I am from Boulder, Colorado. You can take a girl out of Boulder. But you can’t take the Boulder out of the girl. For those of you who don’t know what this means- Boulder is known for it’s health nuts, holistic, natural and outdoorsy hippie types. I didn’t realize how much like this I really am. And during this pandemic and while recovering from COVID-19 – I have fully embraced this side of me.
I have taken this time to really get into mindfulness and meditation. I started Deepak’s and Oprah’s 21 day meditation and really found it helpful. I will admit I missed many days and didn’t get the full 21 days in. 😳. But I didn’t.give up. I am now doing Deepak’s renew yourself mind, body and spirit. I think I am getting addicted to meditation and mindfulness. I now start and end my day with my meditation. I actually do the same one morning and night. I find this helps me better absorb the lesson. I love starting and ending my day in such a peaceful and relaxing way. When I find myself starting to get stressed out, I am learning to take time to meditate. What I am finding, is that the stressful parts of life that would normally send me reeling- I am better able to handle calmly and and not get as overwhelmed.. As tension rises I am learning to just relax, and be in the moment.

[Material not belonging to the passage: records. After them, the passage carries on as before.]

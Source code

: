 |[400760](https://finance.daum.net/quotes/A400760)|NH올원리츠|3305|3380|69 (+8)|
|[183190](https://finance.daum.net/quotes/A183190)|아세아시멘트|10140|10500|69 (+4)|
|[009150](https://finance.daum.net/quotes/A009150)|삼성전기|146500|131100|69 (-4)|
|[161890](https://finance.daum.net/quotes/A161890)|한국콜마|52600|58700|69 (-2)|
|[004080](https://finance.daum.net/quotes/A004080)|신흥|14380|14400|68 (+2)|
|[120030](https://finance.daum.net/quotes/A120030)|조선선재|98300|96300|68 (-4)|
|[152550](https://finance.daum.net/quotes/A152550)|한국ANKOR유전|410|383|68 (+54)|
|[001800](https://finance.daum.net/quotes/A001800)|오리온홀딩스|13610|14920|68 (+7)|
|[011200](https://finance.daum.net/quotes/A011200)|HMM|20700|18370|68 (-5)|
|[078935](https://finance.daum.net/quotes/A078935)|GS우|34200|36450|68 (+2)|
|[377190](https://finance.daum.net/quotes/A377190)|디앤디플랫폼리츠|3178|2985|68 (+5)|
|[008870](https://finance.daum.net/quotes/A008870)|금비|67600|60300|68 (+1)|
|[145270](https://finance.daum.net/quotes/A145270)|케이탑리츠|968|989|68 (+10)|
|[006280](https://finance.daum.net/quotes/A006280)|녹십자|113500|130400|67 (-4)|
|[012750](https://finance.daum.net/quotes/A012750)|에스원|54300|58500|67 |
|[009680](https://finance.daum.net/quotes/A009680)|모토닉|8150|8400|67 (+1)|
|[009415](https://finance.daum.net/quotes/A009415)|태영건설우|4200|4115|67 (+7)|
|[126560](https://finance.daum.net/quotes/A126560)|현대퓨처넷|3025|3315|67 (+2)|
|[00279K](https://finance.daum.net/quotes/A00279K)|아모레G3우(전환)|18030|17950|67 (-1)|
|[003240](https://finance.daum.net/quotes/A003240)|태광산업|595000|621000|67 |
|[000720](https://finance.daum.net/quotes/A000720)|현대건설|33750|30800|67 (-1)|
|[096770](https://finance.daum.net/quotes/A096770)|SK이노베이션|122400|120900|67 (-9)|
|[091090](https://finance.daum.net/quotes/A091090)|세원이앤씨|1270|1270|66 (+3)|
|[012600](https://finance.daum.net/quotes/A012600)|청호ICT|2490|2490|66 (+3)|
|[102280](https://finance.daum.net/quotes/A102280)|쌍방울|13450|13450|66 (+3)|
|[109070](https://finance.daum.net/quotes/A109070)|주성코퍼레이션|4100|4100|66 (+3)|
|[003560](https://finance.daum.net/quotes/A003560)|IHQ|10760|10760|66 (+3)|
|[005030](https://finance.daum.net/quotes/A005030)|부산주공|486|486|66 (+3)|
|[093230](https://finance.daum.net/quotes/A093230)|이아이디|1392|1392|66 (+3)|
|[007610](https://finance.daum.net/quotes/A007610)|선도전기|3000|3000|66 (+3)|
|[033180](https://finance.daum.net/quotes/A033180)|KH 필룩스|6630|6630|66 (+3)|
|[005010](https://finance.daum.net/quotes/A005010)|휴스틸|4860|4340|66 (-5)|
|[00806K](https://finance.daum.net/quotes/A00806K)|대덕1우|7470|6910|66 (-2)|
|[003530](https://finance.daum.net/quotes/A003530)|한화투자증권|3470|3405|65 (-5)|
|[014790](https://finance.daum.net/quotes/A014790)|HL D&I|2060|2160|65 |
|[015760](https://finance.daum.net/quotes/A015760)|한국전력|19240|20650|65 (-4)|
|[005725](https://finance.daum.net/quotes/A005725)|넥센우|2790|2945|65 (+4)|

If you are thinking- that is all fine and dandy Ms. Zen Girl. If you are thinking that you don’t have the attention or concentration to meditate. I can safely say- if I Sarah can learn to meditate -anyone can! A good friend of mine once said to me “Sarah, I don’t think I have ever seen you sit still.” That statement has always stuck with me- I had never really been aware of this about myself. But it was true. I am always fidgeting or doing something.
I have tried going to centering prayer meditation classes with my Mom and Dad. I would sit there attempting to do meditation and find myself making my to do list, and getting bored and saying to myself “seriously, are we almost done? ”. Never in a million years would I think that this would be something that I would learn to love and find extremely helpful. My Dad would be so happy to see me getting peace from something that he and my Mom had introduced me to -and believed so strongly in. I believe that he is looking down on me from Heaven smiling. Who knows- maybe he is meditating 🧘♀️ along with me – or perhaps his spirit has been able to teach me. No matter the reason- I am grateful that I am learning how to handle the many stresses that life brings my way in a more graceful and positive way.